Are you getting unexpected search results? If so, could you give specific examples? As Kenneth noted, if the OCR failed for those pages, then there will be no text and those pages will not be included in text searches; there are no steps you should have to take to exclude them.
Are you looking to exclude color images from a search that you are performing before you OCR? If so, you could try adding a page size limit to your search because color page will be larger.
Are you looking to troubleshoot why you cannot OCR those pages? If so, please either upload them (if they do not contain sensitive information) or open a support case and attach the images to the support case.
Replies
What do you have to work with? You could have Workflow analyze your repository for color documents and tag them, or add a field that indicates color. Then you could use that in your searches. I actually have a workflow that does just that. Let me know if you want to see it, and I can scrub it for security information and post it.
Can you explain what you mean? is it just that color images are giving you bad results when OCR'd and you want to set users to have better default settings so this is minimized?
The color images are pictures that are TIFF, there are a quite a few of these images and I'm trying to excluded them on the search results because if you OCR these color pictures it will give you "Error reading file.
If they have an error, then they do not produce OCR information. That should only affect that page though, not the entire document unless that entire document is only 1 page.
They would automatically be excluded since no information was generated.
So you are saying on the same page you have a color image and text but you just want to get the text OCR'd?
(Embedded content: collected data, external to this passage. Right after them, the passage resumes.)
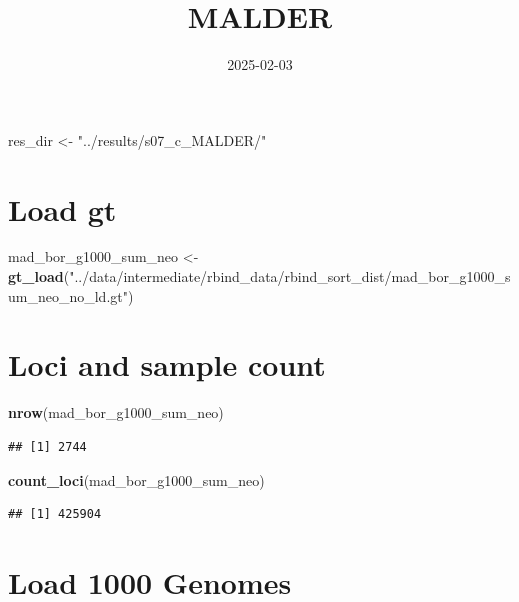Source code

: \documentclass[
]{article}
\title{MALDER}
\author{}
\date{\vspace{-2.5em}2025-02-03}
\newenvironment{Shaded}{\begin{snugshade}}{\end{snugshade}}
\newcommand{\FunctionTok}[1]{\textcolor[rgb]{0.13,0.29,0.53}{\textbf{#1}}}
\newcommand{\NormalTok}[1]{#1}
\newcommand{\OtherTok}[1]{\textcolor[rgb]{0.56,0.35,0.01}{#1}}
\newcommand{\StringTok}[1]{\textcolor[rgb]{0.31,0.60,0.02}{#1}}
\begin{document}
\maketitle

\begin{Shaded}
\begin{Highlighting}[]
\NormalTok{res\_dir }\OtherTok{\textless{}{-}} \StringTok{"../results/s07\_c\_MALDER/"}
\end{Highlighting}
\end{Shaded}

\section{Load gt}\label{load-gt}

\begin{Shaded}
\begin{Highlighting}[]
\NormalTok{mad\_bor\_g1000\_sum\_neo }\OtherTok{\textless{}{-}}
  \FunctionTok{gt\_load}\NormalTok{(}\StringTok{"../data/intermediate/rbind\_data/rbind\_sort\_dist/mad\_bor\_g1000\_sum\_neo\_no\_ld.gt"}\NormalTok{)}
\end{Highlighting}
\end{Shaded}

\section{Loci and sample count}\label{loci-and-sample-count}

\begin{Shaded}
\begin{Highlighting}[]
\FunctionTok{nrow}\NormalTok{(mad\_bor\_g1000\_sum\_neo)}
\end{Highlighting}
\end{Shaded}

\begin{verbatim}
## [1] 2744
\end{verbatim}

\begin{Shaded}
\begin{Highlighting}[]
\FunctionTok{count\_loci}\NormalTok{(mad\_bor\_g1000\_sum\_neo)}
\end{Highlighting}
\end{Shaded}

\begin{verbatim}
## [1] 425904
\end{verbatim}

\section{Load 1000 Genomes}\label{load-1000-genomes}
\end{document}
When is the OCR happening?
You say you are using LF Scanning, so you can use the color removal tool and then do the OCR process if that would help, though it does not sound like it would.
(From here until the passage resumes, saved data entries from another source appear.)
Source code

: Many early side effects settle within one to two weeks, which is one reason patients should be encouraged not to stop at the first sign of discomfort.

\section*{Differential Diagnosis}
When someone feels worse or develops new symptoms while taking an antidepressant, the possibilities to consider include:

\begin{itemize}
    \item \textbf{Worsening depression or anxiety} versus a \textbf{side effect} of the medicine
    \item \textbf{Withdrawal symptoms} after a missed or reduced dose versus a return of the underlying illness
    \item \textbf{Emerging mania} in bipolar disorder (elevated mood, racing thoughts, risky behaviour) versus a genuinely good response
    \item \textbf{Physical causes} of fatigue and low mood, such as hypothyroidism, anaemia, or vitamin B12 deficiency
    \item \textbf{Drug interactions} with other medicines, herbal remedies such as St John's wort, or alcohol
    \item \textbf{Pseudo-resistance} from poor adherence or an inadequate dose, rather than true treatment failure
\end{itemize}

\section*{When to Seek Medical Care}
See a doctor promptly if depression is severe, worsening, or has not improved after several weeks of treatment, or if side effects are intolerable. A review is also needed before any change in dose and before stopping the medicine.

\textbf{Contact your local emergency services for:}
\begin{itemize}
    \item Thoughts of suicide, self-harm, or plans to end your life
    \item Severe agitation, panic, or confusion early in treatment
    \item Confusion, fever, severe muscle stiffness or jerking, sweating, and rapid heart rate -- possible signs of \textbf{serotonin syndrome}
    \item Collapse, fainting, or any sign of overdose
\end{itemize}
some are 1 page, some are not. I cannot remove the color because it is a requirement for them to be colored.
Well, it would really be a great use of Quick Fields to generate the searchable text. But you havent confirmed you are wanting to capture text that is on the same page as an image, so I do not know if the advanced functionality of QF and maybe use with Quick Fields Agent would be worth the price if you do not already have it.
The OCR engine should be skipping the pages it has trouble with and continuing to the next. If it is having trouble with multiple pages and not going past those, then you may need to check other OCR settings in the LF Client, maybe you can find a set of settings that will result better for you.